The UAE also resumed formal relations with Iran last year.
“It’s
a blow to Israel’s notion and efforts in recent years to try to form an
anti-Iran bloc in the region,” said Yoel Guzansky, an expert on the Persian
Gulf at the Institute for National Security Studies, an Israeli think tank. “If
you see the Middle East as a zero-sum game, which Israel and Iran do, a
diplomatic win for Iran is very bad news for Israel.”
Even
Danny Danon, a Netanyahu ally and former Israeli ambassador to the U.N. who
recently predicted a peace agreement with Saudi Arabia in 2023, seemed
disconcerted.
“This
is not supporting our efforts,” he said, when asked about whether the rapprochement
hurt chances for the kingdom’s recognition of Israel.
In
Yemen, where the rivalry between Saudi Arabia and Iran has played out with the
most destructive consequences, both warring parties were guarded, but hopeful.
A
Saudi-led military coalition intervened in Yemen’s conflict in 2015, months
after the Iran-backed Houthi militias seized the capital of Sanaa in 2014,
forcing the internationally recognized government into exile in Saudi Arabia.
The
Houthi rebels welcomed the agreement as a modest but positive step.
“The
region needs the return of normal relations between its countries, through
which the Islamic society can regain security lost from foreign interventions,”

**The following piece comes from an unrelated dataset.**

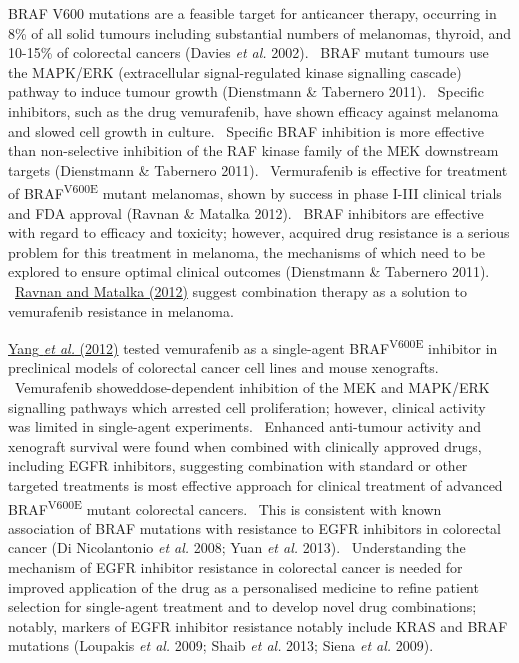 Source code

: BRAF V600 mutations are a feasible target for anticancer therapy, occurring in 8\% of all solid tumours including substantial numbers of melanomas, thyroid, and 10-15\% of colorectal cancers (Davies\textit{ et al.} 2002). \ BRAF mutant tumours use the MAPK/ERK (extracellular signal-regulated kinase signalling cascade) pathway to induce tumour growth (Dienstmann \& Tabernero 2011). \ Specific inhibitors, such as the drug vemurafenib, have shown efficacy against melanoma and slowed cell growth in culture. \ Specific BRAF inhibition is more effective than non-selective inhibition of the RAF kinase family of the MEK downstream targets (Dienstmann \& Tabernero 2011). \ Vermurafenib is effective for treatment of BRAF\textsuperscript{V600E} mutant melanomas, shown by success in phase I-III clinical trials and FDA approval (Ravnan \& Matalka 2012). \ BRAF inhibitors are effective with regard to efficacy and toxicity; however, acquired drug resistance is a serious problem for this treatment in melanoma, the mechanisms of which need to be explored to ensure optimal clinical outcomes (Dienstmann \& Tabernero 2011). \ \hyperlink{ENREF82}{Ravnan and Matalka (2012)} suggest combination therapy as a solution to vemurafenib resistance in melanoma. \  

\hyperlink{ENREF115}{Yang}\hyperlink{ENREF115}{\textit{ et al.}}\hyperlink{ENREF115}{ (2012)} tested vemurafenib as a single-agent BRAF\textsuperscript{V600E} inhibitor in preclinical models of colorectal cancer cell lines and mouse xenografts. \ Vemurafenib showeddose-dependent inhibition of the MEK and MAPK/ERK signalling pathways which arrested cell proliferation; however, clinical activity was limited in single-agent experiments. \ Enhanced anti-tumour activity and xenograft survival were found when combined with clinically approved drugs, including EGFR inhibitors, suggesting combination with standard or other targeted treatments is most effective approach for clinical treatment of advanced BRAF\textsuperscript{V600E} mutant colorectal cancers. \ This is consistent with known association of BRAF mutations with resistance to EGFR inhibitors in colorectal cancer (Di Nicolantonio\textit{ et al.} 2008; Yuan\textit{ et al.} 2013). \ Understanding the mechanism of EGFR inhibitor resistance in colorectal cancer is needed for improved application of the drug as a personalised medicine to refine patient selection for single-agent treatment and to develop novel drug combinations; notably, markers of EGFR inhibitor resistance notably include KRAS and BRAF mutations (Loupakis\textit{ et al.} 2009; Shaib\textit{ et al.} 2013; Siena\textit{ et al.} 2009). \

said Houthi spokesman and chief negotiator Mohamed Abdulsalam.
The
Saudi-backed Yemeni government expressed some optimism — and caveats.
“The
Yemeni government’s position depends on actions and practices not words and
claims,” it said, adding it would proceed cautiously “until observing a true
change in (Iranian) behavior.”
Analysts
did not expect an immediate settlement to the conflict, but said direct talks
and better relations could create momentum for a separate agreement that may
offer both countries an exit from a disastrous war.
“The
ball now is in the court of the Yemeni domestic warring parties to prioritize
Yemen’s national interest in reaching a peace deal and be inspired by this
initial positive step,” said Afrah Nasser, a non-resident fellow at the
Washington-based Arab Center.
Anna
Jacobs, senior Gulf analyst with the International Crisis Group, said she
believed the deal was tied to a de-escalation in Yemen.
“It
is difficult to imagine a Saudi-Iran agreement to resume diplomatic relations
and re-open embassies within a two-month period without some assurances from
Iran to more seriously support conflict resolution efforts in Yemen,” she said.
War-scarred
Syria similarly welcomed the agreement as a move toward easing tensions that
have exacerbated the country’s conflict. Iran has been a main backer of Syrian
President Bashar Assad’s government, while Saudi Arabia has supported
opposition fighters trying to remove him from power.
The
Syrian Foreign Ministry called it an “important step that will lead to
strengthening security and stability in the region.”
In
Israel, bitterly divided and gripped by mass protests over plans by Netanyahu’s
far-right government to overhaul the judiciary, politicians seized on the
rapprochement between the kingdom and Israel’s archenemy as an opportunity to
criticize Netanyahu, accusing him of focusing on his personal agenda at the
expense of Israel’s international relations.
Yair
Lapid, the former prime minister and head of Israel’s opposition, denounced the
agreement between Riyadh and Tehran as “a full and dangerous failure of the
Israeli government’s foreign policy.”
“This
is what happens when you deal with legal madness all day instead of doing the
job with Iran and strengthening relations with the U.S.,” he wrote on Twitter.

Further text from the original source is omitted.